Lalo Schifrin, composer of scores for films such as Mission: Impossible, Bullitt, Cool Hand Luke and Dirty Harry, has died on Thursday, aged 93, in Los Angeles.

The Argentine-born composer’s career spanned six decades and more than 100 film and TV scores. He was at his most prolific during the 1960s and 70s, when he created what are now regarded as classic scores.
He was nominated for an Academy Award six times, eventually being given an honorary lifetime achievement Oscar in 2018 in recognition of his “unique musical style, compositional integrity and influential contributions to the art of film scoring.” The award was presented by Clint Eastwood, for whom Schifrin composed eight scores.
Arguably, his most well-known score is for the original Mission: Impossible TV series, which ran from 1966 to 1973. His theme accompanied an image of a self-destruct fuse, and was so iconic that it was placed into the Grammy Hall of Fame in 2017. When Brian De Palma directed Mission: Impossible (1996), the first in the series starring Tom Cruise, De Palma insisted that the theme be incorporated into the new score.
Born in June 1932 in Buenos Aires, Argentina, Schrifin grew up around classical music. His father led the second violin section of the orchestra at the Teatro Colón, and the young Lalo studied piano with Enrique Barenboim, the father of pianist and conductor Daniel Barenboim. In 1952, at the age of 20, Schifrin applied for a scholarship at the Conservatoire de Paris to study composition, where his teachers included Olivier Messiaen.

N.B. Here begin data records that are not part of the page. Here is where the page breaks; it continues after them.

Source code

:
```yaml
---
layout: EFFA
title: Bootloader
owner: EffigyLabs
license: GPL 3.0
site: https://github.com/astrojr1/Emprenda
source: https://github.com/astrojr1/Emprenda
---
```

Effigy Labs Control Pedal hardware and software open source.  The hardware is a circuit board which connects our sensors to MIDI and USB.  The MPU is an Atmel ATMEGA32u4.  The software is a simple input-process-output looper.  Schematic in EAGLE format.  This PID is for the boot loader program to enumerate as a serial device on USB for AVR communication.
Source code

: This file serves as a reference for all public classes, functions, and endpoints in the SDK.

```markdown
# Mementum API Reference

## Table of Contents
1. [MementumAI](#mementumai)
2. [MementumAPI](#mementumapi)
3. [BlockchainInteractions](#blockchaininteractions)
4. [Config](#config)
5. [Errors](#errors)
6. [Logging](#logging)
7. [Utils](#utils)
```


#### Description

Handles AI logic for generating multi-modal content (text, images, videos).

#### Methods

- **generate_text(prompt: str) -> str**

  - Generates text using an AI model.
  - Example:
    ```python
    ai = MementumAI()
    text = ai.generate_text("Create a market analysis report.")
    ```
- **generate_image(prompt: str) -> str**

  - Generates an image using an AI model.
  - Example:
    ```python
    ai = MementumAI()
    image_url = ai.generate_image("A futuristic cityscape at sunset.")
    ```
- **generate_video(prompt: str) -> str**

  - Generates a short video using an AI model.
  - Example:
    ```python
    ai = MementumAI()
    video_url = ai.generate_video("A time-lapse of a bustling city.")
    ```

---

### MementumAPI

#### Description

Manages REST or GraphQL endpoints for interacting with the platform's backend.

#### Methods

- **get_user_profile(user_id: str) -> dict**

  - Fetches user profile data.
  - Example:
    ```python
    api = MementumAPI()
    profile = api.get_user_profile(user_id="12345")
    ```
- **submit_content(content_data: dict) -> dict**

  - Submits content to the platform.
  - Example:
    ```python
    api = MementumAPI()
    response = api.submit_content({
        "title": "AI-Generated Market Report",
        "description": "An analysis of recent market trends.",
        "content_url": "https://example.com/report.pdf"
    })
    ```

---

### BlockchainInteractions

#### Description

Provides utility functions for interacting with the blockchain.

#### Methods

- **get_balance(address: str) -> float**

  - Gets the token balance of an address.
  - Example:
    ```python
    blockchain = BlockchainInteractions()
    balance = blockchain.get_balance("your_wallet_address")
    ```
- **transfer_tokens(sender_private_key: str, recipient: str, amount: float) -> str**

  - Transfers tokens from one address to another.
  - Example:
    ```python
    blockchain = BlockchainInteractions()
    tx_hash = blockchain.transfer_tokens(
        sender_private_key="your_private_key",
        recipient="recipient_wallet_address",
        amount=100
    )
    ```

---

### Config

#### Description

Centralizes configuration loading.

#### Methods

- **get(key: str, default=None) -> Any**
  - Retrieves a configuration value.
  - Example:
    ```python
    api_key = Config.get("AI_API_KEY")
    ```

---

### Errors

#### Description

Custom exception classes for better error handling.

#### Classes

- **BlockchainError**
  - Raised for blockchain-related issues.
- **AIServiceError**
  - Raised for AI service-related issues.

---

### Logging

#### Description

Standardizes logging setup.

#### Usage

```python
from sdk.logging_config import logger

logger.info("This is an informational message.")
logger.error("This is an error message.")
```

Schifrin also become interested in jazz through playing piano in Parisian jazz clubs, later forming his own jazz orchestra. A chance meeting with Dizzy Gillespie led to an invitation to join his quintet, and Schifrin moved to New York. He became a US resident in 1963 and a naturalised citizen in 1969.
He moved easily between classical, jazz, contemporary, Latin and pop, composing in every style. He was also a prolific conductor and arranger. One of his more famous assignments was making arrangements for the massively popular Three Tenors concerts in the 1990s, featuring Luciano Pavarotti, Plácido Domingo and José Carreras. The recording of the first live concert during the 1990 FIFA World Cup became the best-selling classical album of all time. On the podium, he conducted some of the world’s top orchestras and was music director of California’s Glendale Symphony Orchestra from 1989 to 1995.
When accepting his honorary Oscar in 2018, Schifrin remarked that composing for film had given him “a lifetime of joy and creativity” and the award was “a culmination of a dream”.
“It is a Mission: Accomplished,” he said.